▸ **EXERCISE BRIEF**
Once the line containing "Если же тропарь" is found in the entries below, restate it and each following line word for word, stopping after the line containing "Тропари воскресные →](m_328_014.md)".

(Saved data entries)

□ □ □ □ □

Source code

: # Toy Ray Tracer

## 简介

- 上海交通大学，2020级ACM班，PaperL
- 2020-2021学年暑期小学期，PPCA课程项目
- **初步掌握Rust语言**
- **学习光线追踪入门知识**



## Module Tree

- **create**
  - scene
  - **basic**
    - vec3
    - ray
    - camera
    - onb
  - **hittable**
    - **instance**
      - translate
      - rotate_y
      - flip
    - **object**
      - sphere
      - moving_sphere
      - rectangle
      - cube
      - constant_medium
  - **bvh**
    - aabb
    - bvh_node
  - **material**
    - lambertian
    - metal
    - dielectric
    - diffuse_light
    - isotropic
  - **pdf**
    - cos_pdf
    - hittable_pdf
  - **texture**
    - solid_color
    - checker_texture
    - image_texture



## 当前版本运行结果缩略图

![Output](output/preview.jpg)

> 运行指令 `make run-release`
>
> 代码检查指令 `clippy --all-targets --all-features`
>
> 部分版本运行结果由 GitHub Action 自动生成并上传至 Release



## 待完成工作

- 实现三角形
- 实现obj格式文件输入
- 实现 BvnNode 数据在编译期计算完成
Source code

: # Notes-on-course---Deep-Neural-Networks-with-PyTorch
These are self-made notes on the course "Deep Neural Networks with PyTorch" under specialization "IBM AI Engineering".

□ □ □ □ □

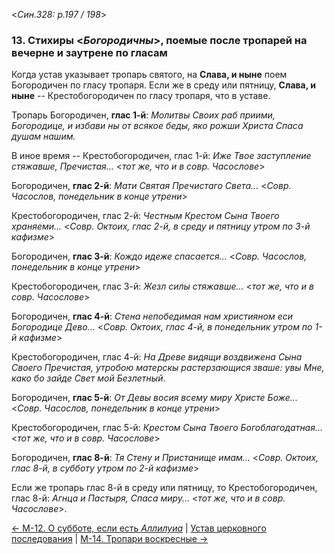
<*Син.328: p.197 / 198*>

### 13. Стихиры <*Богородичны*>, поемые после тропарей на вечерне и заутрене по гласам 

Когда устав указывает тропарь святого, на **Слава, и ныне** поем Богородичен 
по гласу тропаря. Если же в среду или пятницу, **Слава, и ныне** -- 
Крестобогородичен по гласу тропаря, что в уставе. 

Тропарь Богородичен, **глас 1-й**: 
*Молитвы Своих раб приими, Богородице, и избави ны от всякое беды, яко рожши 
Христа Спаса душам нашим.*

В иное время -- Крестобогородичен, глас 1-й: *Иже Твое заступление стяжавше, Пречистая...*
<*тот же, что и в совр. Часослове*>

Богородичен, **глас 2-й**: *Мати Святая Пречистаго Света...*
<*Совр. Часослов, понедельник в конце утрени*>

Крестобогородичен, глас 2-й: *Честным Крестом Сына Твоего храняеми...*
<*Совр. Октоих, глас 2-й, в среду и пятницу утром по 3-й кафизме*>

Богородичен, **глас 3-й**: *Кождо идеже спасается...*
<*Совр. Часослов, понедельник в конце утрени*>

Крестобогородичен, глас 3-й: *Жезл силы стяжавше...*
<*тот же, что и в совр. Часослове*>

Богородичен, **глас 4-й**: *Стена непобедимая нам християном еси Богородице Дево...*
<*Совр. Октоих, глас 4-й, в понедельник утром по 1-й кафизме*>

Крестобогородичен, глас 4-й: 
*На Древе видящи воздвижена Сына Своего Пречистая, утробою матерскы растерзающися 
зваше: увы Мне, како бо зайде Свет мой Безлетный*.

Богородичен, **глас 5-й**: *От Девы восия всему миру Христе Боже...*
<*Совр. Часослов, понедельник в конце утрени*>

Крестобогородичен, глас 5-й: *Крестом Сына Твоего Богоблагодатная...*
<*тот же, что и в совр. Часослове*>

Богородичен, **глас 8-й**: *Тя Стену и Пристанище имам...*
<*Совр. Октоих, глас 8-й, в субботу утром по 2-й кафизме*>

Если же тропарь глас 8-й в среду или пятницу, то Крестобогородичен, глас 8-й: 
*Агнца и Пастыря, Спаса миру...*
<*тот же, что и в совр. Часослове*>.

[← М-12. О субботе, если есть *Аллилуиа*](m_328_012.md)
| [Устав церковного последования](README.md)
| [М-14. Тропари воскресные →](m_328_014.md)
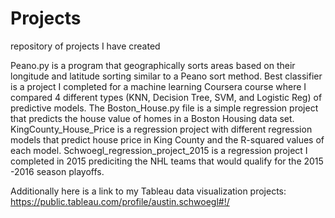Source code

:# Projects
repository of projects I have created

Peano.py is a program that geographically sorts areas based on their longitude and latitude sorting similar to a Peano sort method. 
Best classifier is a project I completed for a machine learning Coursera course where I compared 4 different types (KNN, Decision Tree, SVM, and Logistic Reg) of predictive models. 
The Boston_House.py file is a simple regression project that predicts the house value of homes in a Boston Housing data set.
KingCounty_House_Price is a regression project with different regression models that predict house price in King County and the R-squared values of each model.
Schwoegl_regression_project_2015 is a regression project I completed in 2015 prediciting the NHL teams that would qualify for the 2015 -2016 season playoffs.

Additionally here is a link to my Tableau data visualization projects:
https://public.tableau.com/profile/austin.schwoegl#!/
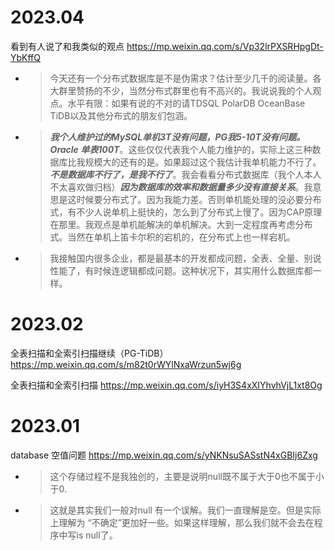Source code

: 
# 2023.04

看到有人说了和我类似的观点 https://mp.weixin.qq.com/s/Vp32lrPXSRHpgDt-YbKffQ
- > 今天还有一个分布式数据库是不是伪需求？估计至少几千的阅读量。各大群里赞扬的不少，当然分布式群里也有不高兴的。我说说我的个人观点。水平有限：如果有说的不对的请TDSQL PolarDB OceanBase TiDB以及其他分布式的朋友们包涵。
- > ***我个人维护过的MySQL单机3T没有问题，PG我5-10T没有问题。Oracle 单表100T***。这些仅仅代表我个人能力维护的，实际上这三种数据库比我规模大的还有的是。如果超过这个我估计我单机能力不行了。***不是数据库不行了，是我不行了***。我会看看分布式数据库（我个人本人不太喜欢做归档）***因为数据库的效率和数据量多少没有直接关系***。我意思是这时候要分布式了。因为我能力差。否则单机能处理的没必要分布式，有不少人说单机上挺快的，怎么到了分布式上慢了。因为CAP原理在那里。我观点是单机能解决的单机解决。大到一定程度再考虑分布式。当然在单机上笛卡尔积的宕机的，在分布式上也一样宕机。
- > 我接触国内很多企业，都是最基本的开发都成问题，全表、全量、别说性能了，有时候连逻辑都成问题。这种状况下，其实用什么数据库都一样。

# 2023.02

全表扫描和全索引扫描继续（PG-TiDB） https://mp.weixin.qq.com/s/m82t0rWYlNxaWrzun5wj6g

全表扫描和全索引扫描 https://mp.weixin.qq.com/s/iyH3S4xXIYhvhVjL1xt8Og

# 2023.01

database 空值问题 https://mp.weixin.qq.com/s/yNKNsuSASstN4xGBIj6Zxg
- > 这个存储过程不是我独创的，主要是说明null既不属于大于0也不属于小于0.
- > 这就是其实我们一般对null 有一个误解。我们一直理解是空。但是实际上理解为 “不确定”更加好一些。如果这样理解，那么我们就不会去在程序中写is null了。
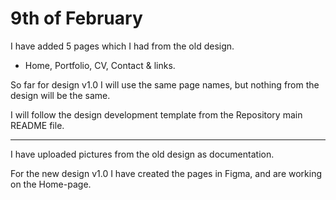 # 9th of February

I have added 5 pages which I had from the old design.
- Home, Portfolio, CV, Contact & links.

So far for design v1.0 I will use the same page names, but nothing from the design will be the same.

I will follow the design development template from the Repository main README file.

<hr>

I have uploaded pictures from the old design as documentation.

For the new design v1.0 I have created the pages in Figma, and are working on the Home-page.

□ □ □ □ □

▸ **THE COMPLETED TASK**
Если же тропарь глас 8-й в среду или пятницу, то Крестобогородичен, глас 8-й: 
*Агнца и Пастыря, Спаса миру...*
<*тот же, что и в совр. Часослове*>.

[← М-12. О субботе, если есть *Аллилуиа*](m_328_012.md)
| [Устав церковного последования](README.md)
| [М-14. Тропари воскресные →](m_328_014.md)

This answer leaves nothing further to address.